On Wednesday, May 11th, the European Aviation Safety Agency (EASA) announced that from May 16th onward it would no longer be required to wear a mask in airports and on board aircraft in the European Union. However, Germany has stated that it does not have the intention of lifting its requirement of wearing a mask on its airlines – this would include the Lufthansa airline. Thus, it will be necessary for passengers to still very to rules each airline has in place, which could be the case when travelling to a country that still has indoor mask requirements in place.

EASA Executive Director Patrick Ky specified that vulnerable people should continue to wear masks, and that “a passenger who is coughing and sneezing should strongly consider wearing a face mask, to reassure those seated nearby.”

Masks still obligatory in medical settings

However, it will still be mandatory for caregivers, patients and visitors in health care facilities, specifically including hospitals, pharmacies, medical laboratories, retirement homes, and establishments for the disabled. 

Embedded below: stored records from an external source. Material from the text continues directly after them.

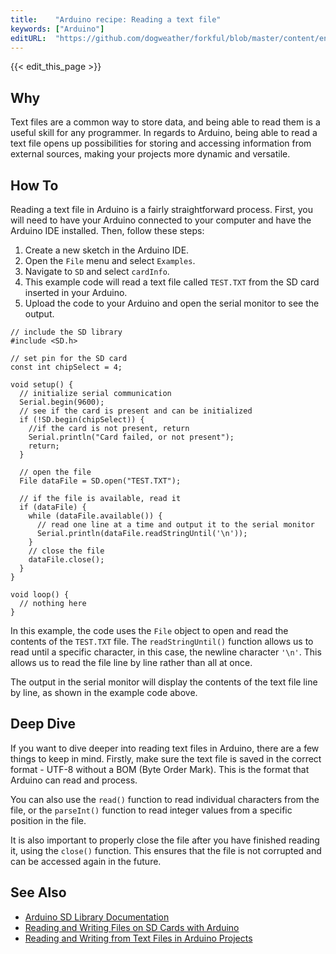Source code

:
 ```yaml
---
title:    "Arduino recipe: Reading a text file"
keywords: ["Arduino"]
editURL:  "https://github.com/dogweather/forkful/blob/master/content/en/arduino/reading-a-text-file.md"
---
```


{{< edit_this_page >}}

## Why
Text files are a common way to store data, and being able to read them is a useful skill for any programmer. In regards to Arduino, being able to read a text file opens up possibilities for storing and accessing information from external sources, making your projects more dynamic and versatile.

## How To
Reading a text file in Arduino is a fairly straightforward process. First, you will need to have your Arduino connected to your computer and have the Arduino IDE installed. Then, follow these steps:

1. Create a new sketch in the Arduino IDE.
2. Open the `File` menu and select `Examples`.
3. Navigate to `SD` and select `cardInfo`.
4. This example code will read a text file called `TEST.TXT` from the SD card inserted in your Arduino.
5. Upload the code to your Arduino and open the serial monitor to see the output.

```
// include the SD library
#include <SD.h>

// set pin for the SD card
const int chipSelect = 4;

void setup() {
  // initialize serial communication
  Serial.begin(9600);
  // see if the card is present and can be initialized
  if (!SD.begin(chipSelect)) {
    //if the card is not present, return
    Serial.println("Card failed, or not present");
    return;
  }
  
  // open the file
  File dataFile = SD.open("TEST.TXT");
  
  // if the file is available, read it
  if (dataFile) {
    while (dataFile.available()) {
      // read one line at a time and output it to the serial monitor
      Serial.println(dataFile.readStringUntil('\n'));
    }
    // close the file
    dataFile.close();
  }
}

void loop() {
  // nothing here
}
```

In this example, the code uses the `File` object to open and read the contents of the `TEST.TXT` file. The `readStringUntil()` function allows us to read until a specific character, in this case, the newline character `'\n'`. This allows us to read the file line by line rather than all at once.

The output in the serial monitor will display the contents of the text file line by line, as shown in the example code above.

## Deep Dive
If you want to dive deeper into reading text files in Arduino, there are a few things to keep in mind. Firstly, make sure the text file is saved in the correct format - UTF-8 without a BOM (Byte Order Mark). This is the format that Arduino can read and process.

You can also use the `read()` function to read individual characters from the file, or the `parseInt()` function to read integer values from a specific position in the file.

It is also important to properly close the file after you have finished reading it, using the `close()` function. This ensures that the file is not corrupted and can be accessed again in the future.

## See Also
- [Arduino SD Library Documentation](https://www.arduino.cc/en/Reference/SD)
- [Reading and Writing Files on SD Cards with Arduino](https://www.circuitbasics.com/arduino-write-to-file/)
- [Reading and Writing from Text Files in Arduino Projects](https://www.dummies.com/programming/electronics/arduino/reading-and-writing-to-and-from-text-files-in-an-arduino-project/)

For people who are vulnerable either due to their age or their status as immunocompromised, wearing a mask will continue to be recommended, though not required, particularly for enclosed spaces and in large gatherings.

Masks are also still recommended for people who test positive, people who might have come in contact with Covid-19, symptomatic people and healthcare professionals.

Will masks come back?

It is possible. French Health Minister Olivier Véran does not exclude the return of mandatory mask-wearing, should the health situation require it.

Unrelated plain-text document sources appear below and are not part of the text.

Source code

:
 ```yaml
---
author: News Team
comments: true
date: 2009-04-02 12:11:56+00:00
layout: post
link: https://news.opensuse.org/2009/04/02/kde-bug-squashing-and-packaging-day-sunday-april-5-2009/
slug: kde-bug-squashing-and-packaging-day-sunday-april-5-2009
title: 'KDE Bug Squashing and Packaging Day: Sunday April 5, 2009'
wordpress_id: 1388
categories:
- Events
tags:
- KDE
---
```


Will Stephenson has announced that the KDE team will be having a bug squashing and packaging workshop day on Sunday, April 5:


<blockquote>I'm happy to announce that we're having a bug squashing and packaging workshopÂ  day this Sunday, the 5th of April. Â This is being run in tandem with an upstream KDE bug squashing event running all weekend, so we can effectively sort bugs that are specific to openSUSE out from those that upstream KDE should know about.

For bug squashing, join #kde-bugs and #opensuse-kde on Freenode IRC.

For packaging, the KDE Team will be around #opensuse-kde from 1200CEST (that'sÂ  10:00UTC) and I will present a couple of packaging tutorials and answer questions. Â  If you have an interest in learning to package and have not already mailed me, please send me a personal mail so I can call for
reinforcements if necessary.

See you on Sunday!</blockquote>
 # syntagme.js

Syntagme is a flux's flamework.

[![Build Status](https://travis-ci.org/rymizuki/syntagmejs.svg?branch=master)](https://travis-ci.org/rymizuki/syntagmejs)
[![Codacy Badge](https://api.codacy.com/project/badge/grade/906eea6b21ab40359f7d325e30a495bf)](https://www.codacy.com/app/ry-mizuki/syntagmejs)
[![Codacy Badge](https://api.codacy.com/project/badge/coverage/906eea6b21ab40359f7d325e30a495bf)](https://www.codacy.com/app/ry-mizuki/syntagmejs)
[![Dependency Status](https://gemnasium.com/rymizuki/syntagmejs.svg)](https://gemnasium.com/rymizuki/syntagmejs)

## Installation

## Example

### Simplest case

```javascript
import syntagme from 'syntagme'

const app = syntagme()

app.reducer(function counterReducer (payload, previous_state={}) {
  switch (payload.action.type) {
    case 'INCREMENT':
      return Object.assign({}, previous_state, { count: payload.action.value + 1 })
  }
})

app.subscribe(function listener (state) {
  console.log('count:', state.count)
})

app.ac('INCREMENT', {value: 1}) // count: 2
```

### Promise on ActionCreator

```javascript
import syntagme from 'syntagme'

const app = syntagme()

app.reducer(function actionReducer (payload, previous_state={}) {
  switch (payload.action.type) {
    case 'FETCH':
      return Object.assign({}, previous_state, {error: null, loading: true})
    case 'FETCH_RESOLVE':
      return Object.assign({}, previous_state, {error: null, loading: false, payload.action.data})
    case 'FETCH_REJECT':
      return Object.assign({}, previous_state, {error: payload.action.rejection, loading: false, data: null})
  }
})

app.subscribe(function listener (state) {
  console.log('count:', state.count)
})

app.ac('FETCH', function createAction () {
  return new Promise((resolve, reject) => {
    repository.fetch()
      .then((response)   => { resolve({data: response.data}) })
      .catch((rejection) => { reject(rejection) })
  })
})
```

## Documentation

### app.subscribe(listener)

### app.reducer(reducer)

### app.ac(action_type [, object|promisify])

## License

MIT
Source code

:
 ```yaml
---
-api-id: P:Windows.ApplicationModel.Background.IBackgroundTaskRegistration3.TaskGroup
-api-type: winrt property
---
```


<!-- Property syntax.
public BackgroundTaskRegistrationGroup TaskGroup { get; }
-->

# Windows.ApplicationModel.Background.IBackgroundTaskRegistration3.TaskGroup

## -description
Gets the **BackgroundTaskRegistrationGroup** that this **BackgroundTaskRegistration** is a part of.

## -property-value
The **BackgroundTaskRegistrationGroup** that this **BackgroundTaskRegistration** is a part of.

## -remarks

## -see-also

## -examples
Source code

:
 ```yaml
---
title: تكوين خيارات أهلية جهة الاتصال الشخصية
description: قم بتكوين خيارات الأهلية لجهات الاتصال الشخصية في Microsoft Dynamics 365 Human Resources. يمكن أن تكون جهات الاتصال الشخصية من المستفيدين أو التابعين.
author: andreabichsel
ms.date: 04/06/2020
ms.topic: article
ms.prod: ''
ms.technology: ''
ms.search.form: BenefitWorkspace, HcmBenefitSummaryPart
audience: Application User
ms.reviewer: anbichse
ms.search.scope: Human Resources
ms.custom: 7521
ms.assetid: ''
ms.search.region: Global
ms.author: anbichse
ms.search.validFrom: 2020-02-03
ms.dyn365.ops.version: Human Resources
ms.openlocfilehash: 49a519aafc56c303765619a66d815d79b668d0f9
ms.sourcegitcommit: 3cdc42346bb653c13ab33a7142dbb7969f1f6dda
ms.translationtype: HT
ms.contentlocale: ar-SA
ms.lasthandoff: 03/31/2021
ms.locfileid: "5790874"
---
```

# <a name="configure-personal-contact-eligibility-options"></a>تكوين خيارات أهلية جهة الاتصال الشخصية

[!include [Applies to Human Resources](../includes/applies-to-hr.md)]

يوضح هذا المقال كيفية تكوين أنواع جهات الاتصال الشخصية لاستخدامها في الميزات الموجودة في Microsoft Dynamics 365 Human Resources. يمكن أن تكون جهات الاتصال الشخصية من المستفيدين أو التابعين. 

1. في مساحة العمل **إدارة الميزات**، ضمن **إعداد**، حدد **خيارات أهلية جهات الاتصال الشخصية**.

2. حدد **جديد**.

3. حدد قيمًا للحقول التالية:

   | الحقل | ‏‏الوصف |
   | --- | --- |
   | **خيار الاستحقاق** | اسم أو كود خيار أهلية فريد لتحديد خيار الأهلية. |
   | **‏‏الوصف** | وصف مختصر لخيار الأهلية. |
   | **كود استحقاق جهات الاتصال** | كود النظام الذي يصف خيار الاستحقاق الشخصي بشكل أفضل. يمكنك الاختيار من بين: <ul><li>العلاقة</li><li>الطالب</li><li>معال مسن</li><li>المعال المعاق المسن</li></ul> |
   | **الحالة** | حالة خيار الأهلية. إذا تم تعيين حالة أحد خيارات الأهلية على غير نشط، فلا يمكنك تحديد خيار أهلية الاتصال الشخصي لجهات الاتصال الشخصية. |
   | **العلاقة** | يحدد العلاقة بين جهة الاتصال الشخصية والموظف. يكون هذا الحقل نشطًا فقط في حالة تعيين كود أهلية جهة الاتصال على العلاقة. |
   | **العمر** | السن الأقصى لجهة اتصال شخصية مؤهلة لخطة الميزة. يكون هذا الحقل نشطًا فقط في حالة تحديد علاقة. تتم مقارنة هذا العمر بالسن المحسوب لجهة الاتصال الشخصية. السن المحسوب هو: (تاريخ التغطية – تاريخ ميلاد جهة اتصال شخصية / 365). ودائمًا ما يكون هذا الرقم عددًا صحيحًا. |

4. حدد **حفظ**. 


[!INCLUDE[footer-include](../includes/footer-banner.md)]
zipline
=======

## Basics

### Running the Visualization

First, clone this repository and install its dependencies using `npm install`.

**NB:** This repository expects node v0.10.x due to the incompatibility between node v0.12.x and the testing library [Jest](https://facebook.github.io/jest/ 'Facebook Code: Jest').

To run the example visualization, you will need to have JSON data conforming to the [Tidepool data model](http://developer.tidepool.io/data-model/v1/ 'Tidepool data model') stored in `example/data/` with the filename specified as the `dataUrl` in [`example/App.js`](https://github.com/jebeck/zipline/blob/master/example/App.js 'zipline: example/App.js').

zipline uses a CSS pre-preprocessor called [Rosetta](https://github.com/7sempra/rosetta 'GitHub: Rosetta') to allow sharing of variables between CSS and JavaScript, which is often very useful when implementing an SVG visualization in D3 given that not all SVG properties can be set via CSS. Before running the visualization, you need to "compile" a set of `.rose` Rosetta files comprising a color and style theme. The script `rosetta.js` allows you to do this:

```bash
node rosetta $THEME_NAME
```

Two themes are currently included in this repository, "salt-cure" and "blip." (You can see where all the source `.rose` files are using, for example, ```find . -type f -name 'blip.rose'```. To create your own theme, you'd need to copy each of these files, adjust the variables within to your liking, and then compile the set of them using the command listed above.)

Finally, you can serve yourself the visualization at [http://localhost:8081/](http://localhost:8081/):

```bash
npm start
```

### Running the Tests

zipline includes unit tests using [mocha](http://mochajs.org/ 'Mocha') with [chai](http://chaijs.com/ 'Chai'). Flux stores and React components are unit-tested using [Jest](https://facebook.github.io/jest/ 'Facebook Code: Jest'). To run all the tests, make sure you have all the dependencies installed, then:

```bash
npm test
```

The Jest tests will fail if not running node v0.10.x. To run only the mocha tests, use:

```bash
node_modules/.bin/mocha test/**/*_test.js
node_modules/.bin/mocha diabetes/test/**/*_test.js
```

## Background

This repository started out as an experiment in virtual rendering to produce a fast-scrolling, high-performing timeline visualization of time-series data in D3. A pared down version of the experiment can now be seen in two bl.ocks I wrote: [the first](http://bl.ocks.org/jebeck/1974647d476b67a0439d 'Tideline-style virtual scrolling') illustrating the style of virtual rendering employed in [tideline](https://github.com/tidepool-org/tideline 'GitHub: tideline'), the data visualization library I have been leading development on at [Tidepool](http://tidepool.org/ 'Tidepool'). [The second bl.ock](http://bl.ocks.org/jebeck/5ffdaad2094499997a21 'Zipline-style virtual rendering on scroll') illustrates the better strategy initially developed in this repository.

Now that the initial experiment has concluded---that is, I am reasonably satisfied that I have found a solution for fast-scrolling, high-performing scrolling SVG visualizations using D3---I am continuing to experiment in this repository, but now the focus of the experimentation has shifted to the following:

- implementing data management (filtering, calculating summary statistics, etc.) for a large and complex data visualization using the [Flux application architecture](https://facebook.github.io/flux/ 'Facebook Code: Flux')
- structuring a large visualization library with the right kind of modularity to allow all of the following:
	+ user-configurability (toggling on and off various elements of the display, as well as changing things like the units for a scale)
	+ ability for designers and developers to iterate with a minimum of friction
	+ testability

What are the other Covid-19 restrictions that remain in place?

The primary restriction that has not changed is the French government’s regulation for testing positive: If you are unvaccinated and test positive, isolation is still required for 10 days, if you are vaccinated, this requirement is seven days. Isolation can be reduced from 10 to 7 days or from 7 to 5 days if a negative covid test is performed, and symptoms are no longer present.

READ MORE: EXPLAINED: What Covid restrictions remain in place in France?

The French Health Ministry still recommends following sanitary measures such as: wearing a mask in places where it is still mandatory, hand washing, regular ventilation of rooms, coughing or sneezing into your elbow, and using a single-use handkerchief (tissue).